Il razzismo strutturale è ovunque, sia in Brasile che in Palestina. Se consideriamo che il razzismo è strutturale, allora dovremmo aumentare la nostra responsabilità come soggetti nel combattere il razzismo e i razzisti e, in questo senso, i violatori dei diritti umani in Palestina dovrebbero essere respinti. È necessario dire didatticamente, sì, che è violenza, che è razzismo strutturale, che ciò che sperimentano i palestinesi è barbarie.

Va detto che, dove il diritto internazionale non arriva, è arrivata la necropolitica, ed è quello che sta accadendo a Gaza, in Cisgiordania. Credo che uno dei percorsi che dobbiamo costruire sia rivedere questa storia del popolo palestinese in ogni pagina di un libro, in ogni documentario, film, telegiornale. Il mondo ha bisogno di sapere cosa sperimentano.

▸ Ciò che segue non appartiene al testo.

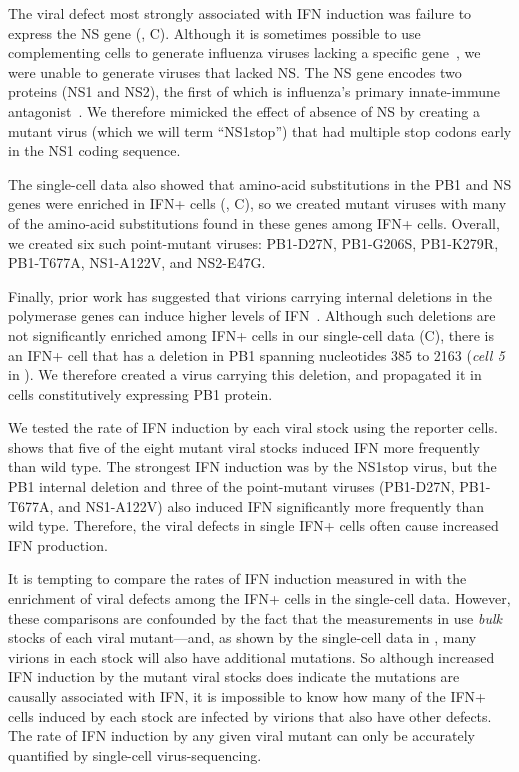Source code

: \documentclass[9pt,lineno]{elife}
\begin{document}
The viral defect most strongly associated with IFN induction was failure to express the NS gene (, C).
Although it is sometimes possible to use complementing cells to generate influenza viruses lacking a specific gene~\citep{fujii2003selective,marsh2007specific}, we were unable to generate viruses that lacked NS.
The NS gene encodes two proteins (NS1 and NS2), the first of which is influenza's primary innate-immune antagonist~\citep{garcia1998influenza, hale2008multifunctional}.
We therefore mimicked the effect of absence of NS by creating a mutant virus (which we will term ``NS1stop'') that had multiple stop codons early in the NS1 coding sequence.

The single-cell data also showed that amino-acid substitutions in the PB1 and NS genes were enriched in IFN+ cells (, C), so we created mutant viruses with many of the amino-acid substitutions found in these genes among IFN+ cells.
Overall, we created six such point-mutant viruses: PB1-D27N, PB1-G206S, PB1-K279R, PB1-T677A, NS1-A122V, and NS2-E47G.

Finally, prior work has suggested that virions carrying internal deletions in the polymerase genes can induce higher levels of IFN~\citep{baum2010preference, tapia2013defective, boergeling2015evidence, dimmock2015cloned}.
Although such deletions are not significantly enriched among IFN+ cells in our single-cell data (C), there is an IFN+ cell that has a deletion in PB1 spanning nucleotides 385 to 2163 (\textit{cell 5} in ).
We therefore created a virus carrying this deletion, and propagated it in cells constitutively expressing PB1 protein.

We tested the rate of IFN induction by each viral stock using the reporter cells.
 shows that five of the eight mutant viral stocks induced IFN more frequently than wild type.
The strongest IFN induction was by the NS1stop virus, but the PB1 internal deletion and three of the point-mutant viruses (PB1-D27N, PB1-T677A, and NS1-A122V) also induced IFN significantly more frequently than wild type.
Therefore, the viral defects in single IFN+ cells often cause increased IFN production.

It is tempting to compare the rates of IFN induction measured in  with the enrichment of viral defects among the IFN+ cells in the single-cell data.
However, these comparisons are confounded by the fact that the measurements in  use \emph{bulk} stocks of each viral mutant---and, as shown by the single-cell data in , many virions in each stock will also have additional mutations.
So although increased IFN induction by the mutant viral stocks does indicate the mutations are causally associated with IFN, it is impossible to know how many of the IFN+ cells induced by each stock are infected by virions that also have other defects.
The rate of IFN induction by any given viral mutant can only be accurately quantified by single-cell virus-sequencing.
\end{document}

I palestinesi sperimentano un razzismo strutturale, in cui vengono brutalizzati quotidianamente, sono cittadini relegati in seconda classe, nel luogo di persone abiette, senza diritti, solo doveri, in un luogo subordinato, senza diritto di parola. Il subalterno può parlare?, chiederebbe Spivak. Non puoi quando si tratta di palestinesi.

Il 18 novembre 2023, Gracias, il Gruppo di antropologia nei contesti islamici e arabi, che coordino dal 2010 presso il Dipartimento di Psicologia dell'USP di Ribeirão Preto, a nome del suo Gruppo di lotta all'islamofobia, ha lanciato il progetto Secondo rapporto sull'islamofobia in Brasile. In esso è possibile accedere a ciò che già sapevamo, l’evento scatenante della violenza esterna che raggiunge i musulmani in Brasile, in vari modi. Quando abbiamo chiesto se i media più diversi sapessero distinguere tra arabi, palestinesi e musulmani, la maggioranza ha risposto “no”. Possiamo dire che la nostra pedagogia degli aspetti culturali, economici e sociali, quando si tratta del Medio Oriente, è viziata e costruisce orientalismi, barbarie, come direbbe Edward Said, in cui la pratica giornalistica diventa complice di un’informazione fuorviante e distorta.

È necessario che si discuta in televisione, sui giornali e nei libri su cosa siano gli arabi, i palestinesi e i musulmani, affinché la conoscenza superi lo stereotipo diffuso. Nel novembre 2023, Gracias ha promosso a evento sull'Islam medievale, poiché la conoscenza medievale contribuisce alla formazione di cittadini che comprendono che stiamo parlando di una cultura ricca che promuove la conoscenza universale, di cui la nostra società ha utilizzato e utilizza ancora oggi.

La Pedagogia Palestinese ci incoraggia a conoscere meglio la sua storia, i suoi costumi, i suoi modi di essere e di resistenza. Anche se uccidessero l’ultimo poeta, l’ultimo scienziato, noi saremo qui, non lasceremo tacere le voci palestinesi, perché il potere della conoscenza va oltre i muri, posti di blocco…e la promozione dei diritti umani è dovere di ogni cittadino del mondo. La pace è imperativa, così come la conoscenza. In questo momento vorrei sentire dai capi e dai ministri di Stato e da tutti i cittadini che popolano il mondo:

Palestinesi, esistete e siete preziosi per noi!

Francirosy Campos Barbosa è un antropologo e professore presso la Facoltà di Filosofia, Scienze e Lettere di Ribeirão Preto (FFCL) dell'USP. Autore, tra gli altri libri, di Islam, decolonialità e dialoghi plurali (ambigramma) [https://amzn.to/3RmjkHv]

Originariamente pubblicato su Journal da USP.